▸ **To do**: Write out the entries below exactly. End with the line that contains "to update. |".
★ ★ ★ ★ ★ ★ ★
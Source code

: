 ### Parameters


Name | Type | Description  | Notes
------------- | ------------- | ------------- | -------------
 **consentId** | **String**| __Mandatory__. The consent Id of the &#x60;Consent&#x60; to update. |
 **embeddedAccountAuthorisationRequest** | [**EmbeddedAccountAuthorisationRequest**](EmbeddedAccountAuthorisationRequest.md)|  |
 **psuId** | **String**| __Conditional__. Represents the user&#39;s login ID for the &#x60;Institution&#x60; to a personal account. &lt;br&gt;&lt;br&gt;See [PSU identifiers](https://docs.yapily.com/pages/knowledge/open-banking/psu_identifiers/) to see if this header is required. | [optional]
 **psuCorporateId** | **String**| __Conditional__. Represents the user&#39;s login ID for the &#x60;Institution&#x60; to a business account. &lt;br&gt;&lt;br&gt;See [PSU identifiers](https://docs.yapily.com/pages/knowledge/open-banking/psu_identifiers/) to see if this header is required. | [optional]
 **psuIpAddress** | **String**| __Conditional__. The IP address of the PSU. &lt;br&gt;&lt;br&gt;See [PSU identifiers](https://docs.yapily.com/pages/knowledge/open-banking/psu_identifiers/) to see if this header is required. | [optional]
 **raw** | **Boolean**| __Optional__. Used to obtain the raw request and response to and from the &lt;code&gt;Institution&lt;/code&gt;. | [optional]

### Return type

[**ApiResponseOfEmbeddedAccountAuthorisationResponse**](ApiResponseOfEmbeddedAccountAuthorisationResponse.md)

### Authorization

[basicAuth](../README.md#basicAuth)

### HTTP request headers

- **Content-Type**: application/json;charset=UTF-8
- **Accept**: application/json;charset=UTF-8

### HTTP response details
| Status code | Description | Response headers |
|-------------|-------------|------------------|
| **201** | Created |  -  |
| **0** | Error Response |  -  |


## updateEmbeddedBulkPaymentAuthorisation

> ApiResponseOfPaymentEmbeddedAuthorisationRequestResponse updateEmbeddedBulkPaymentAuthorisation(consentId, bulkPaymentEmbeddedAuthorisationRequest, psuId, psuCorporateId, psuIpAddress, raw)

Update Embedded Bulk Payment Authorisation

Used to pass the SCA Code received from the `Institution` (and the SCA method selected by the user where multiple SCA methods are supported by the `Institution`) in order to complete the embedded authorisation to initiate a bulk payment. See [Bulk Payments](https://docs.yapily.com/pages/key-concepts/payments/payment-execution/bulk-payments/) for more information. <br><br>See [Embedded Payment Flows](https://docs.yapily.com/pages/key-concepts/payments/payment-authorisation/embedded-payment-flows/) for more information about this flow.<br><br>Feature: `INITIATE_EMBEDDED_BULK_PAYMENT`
★ ★ ★ ★ ★ ★ ★
▸ **Your solution**:
Source code

: ### Parameters


Name | Type | Description  | Notes
------------- | ------------- | ------------- | -------------
 **consentId** | **String**| __Mandatory__. The consent Id of the &#x60;Consent&#x60; to update. |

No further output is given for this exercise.